The port and password are shown on your instance card. All tools are on $PATH and ready to use immediately.

WorkloadvCPUsRAMDiskCPU tier
Small panel sequencing4-816-32 GiB100-200 GiBGeneral purpose
Whole-exome8-1632-64 GiB200-500 GiBHigh performance
Whole-genome (30x)16-3264-128 GiB500-1000 GiBHigh performance
RNA-seq (STAR alignment)16+64+ GiB200-500 GiBHigh performance
Population genetics (GWAS)8-1632-64 GiB200-500 GiBEither

STAR alignment requires significant RAM for genome indexing — budget at least 32 GiB for human genome alignment. Whole-genome variant calling with Sentieon or GATK benefits from high-performance CPUs and 16+ cores.
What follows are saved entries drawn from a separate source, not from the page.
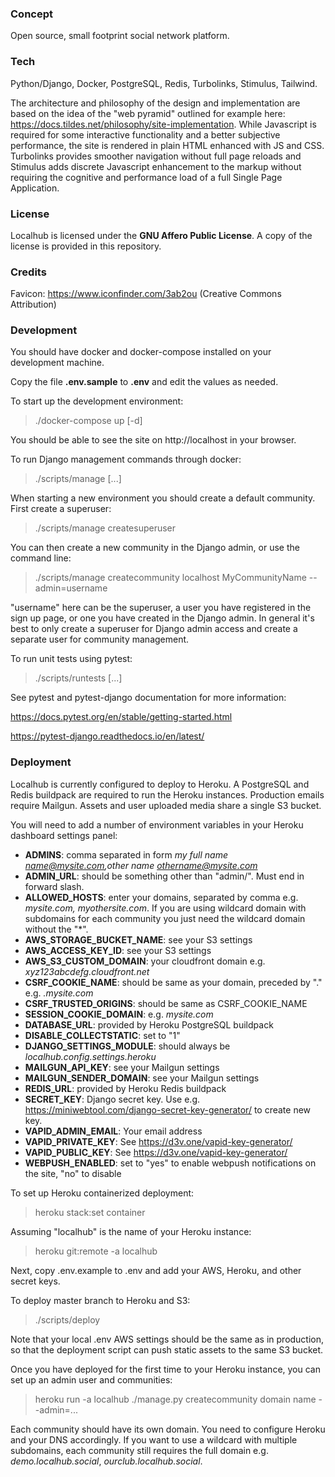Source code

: ### Concept

Open source, small footprint social network platform.

### Tech

Python/Django, Docker, PostgreSQL, Redis, Turbolinks, Stimulus, Tailwind.

The architecture and philosophy of the design and implementation are based on the idea of the "web pyramid" outlined for example here: https://docs.tildes.net/philosophy/site-implementation. While Javascript is required for some interactive functionality and a better subjective performance, the site is rendered in plain HTML enhanced with JS and CSS. Turbolinks provides smoother navigation without full page reloads and Stimulus adds discrete Javascript enhancement to the markup without requiring the cognitive and performance load of a full Single Page Application.

### License

Localhub is licensed under the **GNU Affero Public License**. A copy of the license is provided in this repository.

### Credits

Favicon: https://www.iconfinder.com/3ab2ou (Creative Commons Attribution)

### Development

You should have docker and docker-compose installed on your development machine.

Copy the file **.env.sample** to **.env** and edit the values as needed.

To start up the development environment:

> ./docker-compose up [-d]

You should be able to see the site on http://localhost in your browser.

To run Django management commands through docker:

> ./scripts/manage [...]

When starting a new environment you should create a default community. First create a superuser:

> ./scripts/manage createsuperuser

You can then create a new community in the Django admin, or use the command line:

> ./scripts/manage createcommunity localhost MyCommunityName --admin=username

"username" here can be the superuser, a user you have registered in the sign up page, or one you have created in the Django admin. In general it's best to only create a superuser for Django admin access and create a separate user for community management.

To run unit tests using pytest:

> ./scripts/runtests [...]

See pytest and pytest-django documentation for more information:

https://docs.pytest.org/en/stable/getting-started.html

https://pytest-django.readthedocs.io/en/latest/

### Deployment

Localhub is currently configured to deploy to Heroku. A PostgreSQL and Redis buildpack are required to run the Heroku instances. Production emails require Mailgun. Assets and user uploaded media share a single S3 bucket.

You will need to add a number of environment variables in your Heroku dashboard settings panel:

- **ADMINS**: comma separated in form _my full name <name@mysite.com>,other name <othername@mysite.com>_
- **ADMIN_URL**: should be something other than "admin/". Must end in forward slash.
- **ALLOWED_HOSTS**: enter your domains, separated by comma e.g. *mysite.com, myothersite.com*. If you are using wildcard domain with subdomains for each community you just need the wildcard domain without the "*".
- **AWS_STORAGE_BUCKET_NAME**: see your S3 settings
- **AWS_ACCESS_KEY_ID**: see your S3 settings
- **AWS_S3_CUSTOM_DOMAIN**: your cloudfront domain e.g. *xyz123abcdefg.cloudfront.net*
- **CSRF_COOKIE_NAME**: should be same as your domain, preceded by "." e.g. *.mysite.com*
- **CSRF_TRUSTED_ORIGINS**: should be same as CSRF_COOKIE_NAME
- **SESSION_COOKIE_DOMAIN**: e.g. *mysite.com*
- **DATABASE_URL**: provided by Heroku PostgreSQL buildpack
- **DISABLE_COLLECTSTATIC**: set to "1"
- **DJANGO_SETTINGS_MODULE**: should always be *localhub.config.settings.heroku*
- **MAILGUN_API_KEY**: see your Mailgun settings
- **MAILGUN_SENDER_DOMAIN**: see your Mailgun settings
- **REDIS_URL**: provided by Heroku Redis buildpack
- **SECRET_KEY**: Django secret key. Use e.g. https://miniwebtool.com/django-secret-key-generator/ to create new key.
- **VAPID_ADMIN_EMAIL**: Your email address
- **VAPID_PRIVATE_KEY**: See https://d3v.one/vapid-key-generator/
- **VAPID_PUBLIC_KEY**: See https://d3v.one/vapid-key-generator/
- **WEBPUSH_ENABLED**: set to "yes" to enable webpush notifications on the site, "no" to disable

To set up Heroku containerized deployment:

> heroku stack:set container

Assuming "localhub" is the name of your Heroku instance:

> heroku git:remote -a localhub

Next, copy .env.example to .env and add your AWS, Heroku, and other secret keys.

To deploy master branch to Heroku and S3:

> ./scripts/deploy

Note that your local .env AWS settings should be the same as in production, so that the deployment script can push static assets to the same S3 bucket.

Once you have deployed for the first time to your Heroku instance, you can set up an admin user and communities:

> heroku run -a localhub ./manage.py createcommunity domain name --admin=...

Each community should have its own domain. You need to configure Heroku and your DNS accordingly. If you want to use a wildcard with multiple subdomains, each community still requires the full domain e.g. *demo.localhub.social*, *ourclub.localhub.social*.
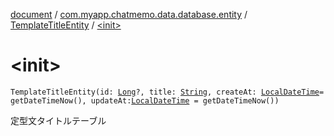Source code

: [document](../../index.md) / [com.myapp.chatmemo.data.database.entity](../index.md) / [TemplateTitleEntity](index.md) / [&lt;init&gt;](./-init-.md)

# &lt;init&gt;

`TemplateTitleEntity(id: `[`Long`](https://kotlinlang.org/api/latest/jvm/stdlib/kotlin/-long/index.html)`?, title: `[`String`](https://kotlinlang.org/api/latest/jvm/stdlib/kotlin/-string/index.html)`, createAt: `[`LocalDateTime`](https://developer.android.com/reference/java/time/LocalDateTime.html)` = getDateTimeNow(), updateAt: `[`LocalDateTime`](https://developer.android.com/reference/java/time/LocalDateTime.html)` = getDateTimeNow())`

定型文タイトルテーブル

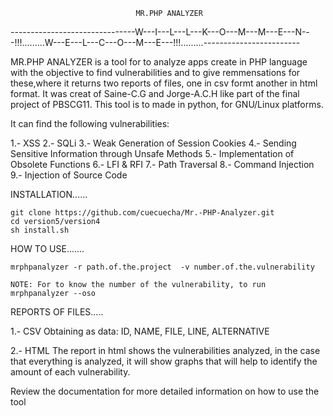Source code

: 								MR.PHP ANALYZER

 -------------------------------W---I---L---L---K---O---M---M---E---N---!!!.........W---E---L---C---O---M---E---!!!.........------------------------

MR.PHP ANALYZER is a tool for to analyze apps create in PHP language with the objective to find vulnerabilities and to give remmensations for these,where it returns two reports of files, one in csv formt another in html format. 
It was creat of Saine-C.G and Jorge-A.C.H like part of the final project of PBSCG11.
This tool is to made in python, for GNU/Linux platforms. 
 
It can find the following vulnerabilities:

1.- XSS
2.- SQLi
3.- Weak Generation of Session Cookies
4.- Sending Sensitive Information through Unsafe Methods
5.- Implementation of Obsolete Functions
6.- LFI & RFI
7.- Path Traversal
8.- Command Injection
9.- Injection of Source Code

INSTALLATION......

	git clone https://github.com/cuecuecha/Mr.-PHP-Analyzer.git
	cd version5/version4
	sh install.sh

HOW TO USE.......

	mrphpanalyzer -r path.of.the.project  -v number.of.the.vulnerability 
	
	NOTE: For to know the number of the vulnerability, to run mrphpanalyzer --oso 

REPORTS OF FILES.....

1.- CSV
     Obtaining as data:
     ID, NAME, FILE, LINE, ALTERNATIVE

2.- HTML
    The report in html shows the vulnerabilities analyzed, in the case that everything is analyzed, it will show graphs that will help to identify the amount of each vulnerability.

Review the documentation for more detailed information on how to use the tool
Sentieon tools are on your $PATH and the license is pre-configured. Run Sentieon commands directly:

Terminal window
sentieon driver -r reference.fa -i input.bam \
--algo Haplotyper output.vcf.gz

Quickstart scripts for common workflows are in ~/sentieon_quickstart. These can be used as templates for:

  • Germline whole-genome/exome variant calling
  • Somatic tumor/normal analysis
  • Joint genotyping

Sentieon provides the same variant calling algorithms as GATK but with deterministic results and substantially faster runtimes, making it well-suited for production pipelines on high-performance instances.

Terminal window
# Download reads from SRA
fasterq-dump SRR12345678 --threads 8
# Align with BWA
bwa index reference.fa
bwa mem -t 16 reference.fa SRR12345678_1.fastq SRR12345678_2.fastq \
| samtools sort -@ 4 -o aligned.bam
samtools index aligned.bam
# Mark duplicates
picard MarkDuplicates I=aligned.bam O=dedup.bam M=metrics.txt
# Variant calling with Sentieon (fast, deterministic)
sentieon driver -r reference.fa -i dedup.bam \
--algo Haplotyper variants.vcf.gz
# Or with GATK
gatk HaplotypeCaller -R reference.fa -I dedup.bam -O variants.vcf.gz
# QC report
multiqc .

Need more cores mid-pipeline? Containers support live resizing without stopping:

Terminal window
curl -X PATCH https://console.carolinacloud.io/api/instance/<uuid>/ \
-H "Authorization: Bearer YOUR_API_KEY" \
-H "Content-Type: application/json" \
-d '{"n_vcpus": 32, "mem_gib": 128}'

Scale up for alignment, scale down for overnight analysis — pay only for what you use.